“Who are you?” Daring growled out. She needed to think of a way out of this mess and stalling with conversation was always a good first step.
“Little old me? I’m Silver Lock and I’m about to become the richest pony in the world once I get that treasure,” the sandy mare said.
Silver Lock? Daring’s eyes widened just a bit. The name was actually familiar to her, as unlikely as that might have been. Magus Ball Lightning had mentioned the name a week or so earlier when they’d met for lunch. Some thief had tried breaking into the Arcana Building—the headquarters of the Arcane Magic Council—in Canterlot and, well, had been stopped, in a way only the unicorns could possibly imagine.
Ball laughed, lifting a fork of salad to her mouth with her blue telekinesis. “You should have been there, Yearling. The wards had really done a number on the poor mare. I didn’t even think they could crush somepony down into the size of a baseball like that, but there she was, quivering weakly on the floor. Her hooves were all flattened out and you could barely see the brown mane amidst all the smeared legs and stomach. Apparently, she’d stubbornly resisted the magic right to the bitter end.”
The unicorns didn’t take kindly to theft. They never had. That’s why Daring usually worked with the Arcane Magic Council instead of against it. When they put their minds to it, the unicorns could really mess up the other tribes. A pegasus, an earth pony, a bat pony—didn’t matter how athletic or muscular you were. One flick of the horn and one twisted thought and you’d be covered in a sheet of ice, or flattened by a not-so-illusory wringer, or compressed down into a tight little ball. They did not play games when it came to their precious artifacts, as this Silver Lock had evidently learned the hard way.

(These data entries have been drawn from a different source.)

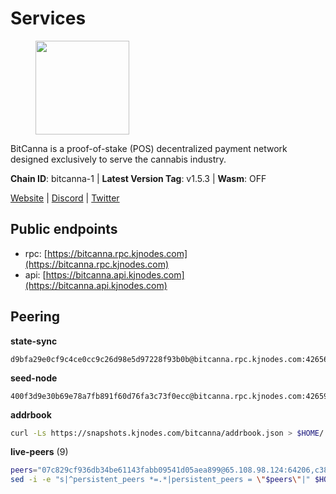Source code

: # Services

<figure><img src="https://raw.githubusercontent.com/kj89/testnet_manuals/main/pingpub/logos/bitcanna.png" width="150" alt=""><figcaption></figcaption></figure>

BitCanna is a proof-of-stake (POS) decentralized payment network designed exclusively to serve the cannabis industry. 

**Chain ID**: bitcanna-1 | **Latest Version Tag**: v1.5.3 | **Wasm**: OFF

[Website](https://www.bitcanna.io) | [Discord](https://discord.gg/9AVrzaVQvs) | [Twitter](https://twitter.com/BitCannaGlobal)


## Public endpoints

* rpc: [https://bitcanna.rpc.kjnodes.com](https://bitcanna.rpc.kjnodes.com)
* api: [https://bitcanna.api.kjnodes.com](https://bitcanna.api.kjnodes.com)

## Peering

**state-sync**

```text
d9bfa29e0cf9c4ce0cc9c26d98e5d97228f93b0b@bitcanna.rpc.kjnodes.com:42656
```

**seed-node**

```text
400f3d9e30b69e78a7fb891f60d76fa3c73f0ecc@bitcanna.rpc.kjnodes.com:42659
```

**addrbook**
```bash
curl -Ls https://snapshots.kjnodes.com/bitcanna/addrbook.json > $HOME/.bcna/config/addrbook.json
```

**live-peers** (9)
```bash
peers="07c829cf936db34be61143fabb09541d05aea899@65.108.98.124:64206,c38376851f76a488bcc464ce9e248d6cf2956ba8@176.9.188.21:50656,881b4ec9a1d37587c44476a22c0864b08b1c88fe@195.3.221.21:13056,a66bce0ddb49dcf60a5b83fd94a7bd4d0878f127@154.53.40.9:26656,d9bfa29e0cf9c4ce0cc9c26d98e5d97228f93b0b@65.109.88.38:42656,6cceba286b498d4a1931f85e35ea0fa433373057@78.47.208.97:26656,a1ceb81a5498642753f8600a5c3b9ca056af3051@67.222.144.195:16656,8a210f1bcfc9015a7bc18dcc5add29c0dce3f2dc@135.181.173.65:26656,c38a5912b4b0f827732862594671c65ad0059932@172.105.196.25:26656"
sed -i -e "s|^persistent_peers *=.*|persistent_peers = \"$peers\"|" $HOME/.bcna/config/config.toml
```
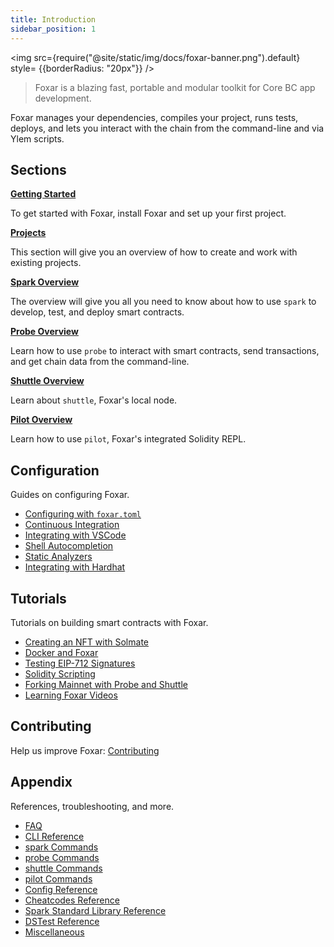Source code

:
 ```yaml
---
title: Introduction
sidebar_position: 1
---
```


<img src={require("@site/static/img/docs/foxar-banner.png").default} style= {{borderRadius: "20px"}} />

> Foxar is a blazing fast, portable and modular toolkit for Core BC app development.

Foxar manages your dependencies, compiles your project, runs tests, deploys, and lets you interact with the chain from the command-line and via Ylem scripts.

## Sections

**[Getting Started](getting-started/installation)**

To get started with Foxar, install Foxar and set up your first project.

**[Projects](projects/creating-a-new-project.md)**

This section will give you an overview of how to create and work with existing projects.

**[Spark Overview](spark/overview-spark)**

The overview will give you all you need to know about how to use `spark` to develop, test, and deploy smart contracts.

**[Probe Overview](probe/probe-overview)**

Learn how to use `probe` to interact with smart contracts, send transactions, and get chain data from the command-line.

**[Shuttle Overview](shuttle/shuttle-overview)**

Learn about `shuttle`, Foxar's local node.

**[Pilot Overview](pilot/pilot-overview)**

Learn how to use `pilot`, Foxar's integrated Solidity REPL.

## Configuration

Guides on configuring Foxar.

- [Configuring with `foxar.toml`](./config/configuration/)
- [Continuous Integration](./config/continuous-integration.md)
- [Integrating with VSCode](./config/vscode.md)
- [Shell Autocompletion](./config/shell-autocompletion.md)
- [Static Analyzers](./config/static-analyzers.md)
- [Integrating with Hardhat](./config/hardhat.md)

## Tutorials

Tutorials on building smart contracts with Foxar.

- [Creating an NFT with Solmate](./tutorials/solmate-nft.md)
- [Docker and Foxar](./tutorials/foxar-docker.md)
- [Testing EIP-712 Signatures](./tutorials/testing-eip712.md)
- [Solidity Scripting](./tutorials/solidity-scripting.md)
- [Forking Mainnet with Probe and Shuttle](./tutorials/forking-mainnet-with-probe-shuttle.md)
- [Learning Foxar Videos](./tutorials/learn-foxar.md)

## Contributing

Help us improve Foxar: [Contributing](./contributing.md)

## Appendix

References, troubleshooting, and more.

- [FAQ](./faq.md)
- [CLI Reference](./reference/cli/cli-reference)
- [spark Commands](./reference/spark/)
- [probe Commands](./reference/probe/)
- [shuttle Commands](./reference/shuttle/shuttle-reference)
- [pilot Commands](./reference/pilot/pilot-reference)
- [Config Reference](./reference/config/config-reference)
- [Cheatcodes Reference](./reference/cheatcodes/cheatcodes-reference)
- [Spark Standard Library Reference](./reference/spark-std/spark-standart)
- [DSTest Reference](./reference/ds-test)
- [Miscellaneous](misc/miscellaneous)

A/N: This turned out quite a bit differently than I had originally planned. Originally, Silver Lock was going to line up exactly with the story’s depiction. She’d be the size of a baseball and only have a few small details like her hoof and some strands of mane showing. But as I drew her out, I kept adding more and more details to her compressed body and it quickly became apparent she could no longer be the size of a baseball.
Same happened with Ball Lightning. She wasn’t in the image at all at first, but as I drew it out, I really liked the idea of her horn poking out of the bottom of the frame and her using telekinesis on Silver’s crushed body. This gives the implication she’s directly responsible for flattening and compressing Silver, even though the story indicates it was a protective ward that did it and Ball’s merely picking up the compacted thief. I’m perfectly fine with all that. Anything that enhances the stimuli.
Silver’s body was quite challenging to draw with its spherical, skewed perspective. Probably not something a beginner like me should have done, but oh well. I had a surprisingly more challenging time trying to figure out the look of the telekinesis. I’m still not entirely happy with it, but it’s a lot better than what I first attempted.
On the technical side, it was drawn using a mouse and keyboard in Inkscape and took about 10-12 hours, total. No color references were used. It was all trial and error messing with the color wheel to try and get something that looked okay.